Existen varios puntos que dificultan el análisis, interpretación y uso de la información virológica disponible para entender la transmisión. Entre ellos puede mencionarse el bajo número de aislamientos, el cual desde el año 2000 hasta el 2006 osciló entre 150 y 200 por año (figuras 1 y 2). Esta situación abre la posibilidad de que el muestreo no sea representativo y las dificultades para mantener la logística para obtener muestras adecuadas para la identificación viral podrían sesgar los resultados con muestras procedentes de poblaciones bien comunicadas y no en todos los casos con brotes. La escasa información sobre genotipos limita la evaluación de las hipótesis referentes a la virulencia. Hay que considerar además los estudios sobre la memoria inmunológica de la población en periodos interepidémicos y la prevalencia de anticuerpos neutralizantes específicos de serotipo, que sin duda aportarían información crucial para la vigilancia epidemiológica y la aplicación de vacunas para prevenir esta enfermedad.

Perspectivas

Si se considera que las actividades contra el dengue se dirigen al control, definido como la reducción de la incidencia, prevalencia, morbilidad o mortalidad de una enfermedad a un nivel aceptable, y no la eliminación, definida como la reducción a cero de la incidencia de una enfermedad específica en un área geográfica específica,48 es necesario aceptar que existe una transmisión de baja intensidad y ésta, aunque genera casos, tiene un potencial limitado para la generación de brotes.
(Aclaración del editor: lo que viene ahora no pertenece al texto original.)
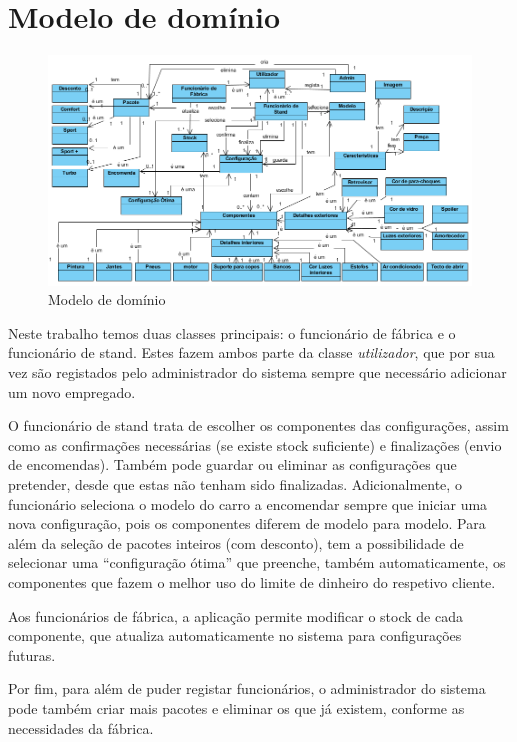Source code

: \section{Modelo de domínio}

\begin{figure}[h]
    \centering
    \includegraphics[width=\textwidth]{analise_de_requisitos/img/modelo_de_dominio.png}
    \caption{Modelo de domínio}
    \label{fig:modelo_de_dominio}
\end{figure}


Neste trabalho temos duas classes principais: o funcionário de fábrica e o funcionário de stand. Estes fazem ambos parte da classe \textit{utilizador}, que por sua vez são registados pelo administrador do sistema sempre que necessário adicionar um novo empregado.

O funcionário de stand trata de escolher os componentes das configurações, assim como as confirmações necessárias (se existe stock suficiente) e finalizações (envio de encomendas). Também pode guardar ou eliminar as configurações que pretender, desde que estas não tenham sido finalizadas. Adicionalmente, o funcionário seleciona o modelo do carro a encomendar sempre que iniciar uma nova configuração, pois os componentes diferem de modelo para modelo. Para além da seleção de pacotes inteiros (com desconto), tem a possibilidade de selecionar uma “configuração ótima” que preenche, também automaticamente, os componentes que fazem o melhor uso do limite de dinheiro do respetivo cliente.

Aos funcionários de fábrica, a aplicação permite modificar o stock de cada componente, que atualiza automaticamente no sistema para configurações futuras.

Por fim, para além de puder registar funcionários, o administrador do sistema pode também criar mais pacotes e eliminar os que já existem, conforme as necessidades da fábrica.

\clearpage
Dado que para lograr un control lo más conveniente es la prevención de la aparición de brotes de gran magnitud, es necesario realizar investigación en la dinámica de transmisión del dengue. Esto es crucial, ante el panorama de que aún no existe una estimación sobre cuándo se dispondrá de una vacuna eficaz49 y que, si bien promisoria, la terapia génica basada en la inhibición de moléculas que intervienen en la interacción virus-células como es el caso de CLEC5A, que es una lectina de la misma familia del receptor DC-SIGN para el DENV,50 para el tratamiento de los casos graves del dengue se halla en fase de investigación básica.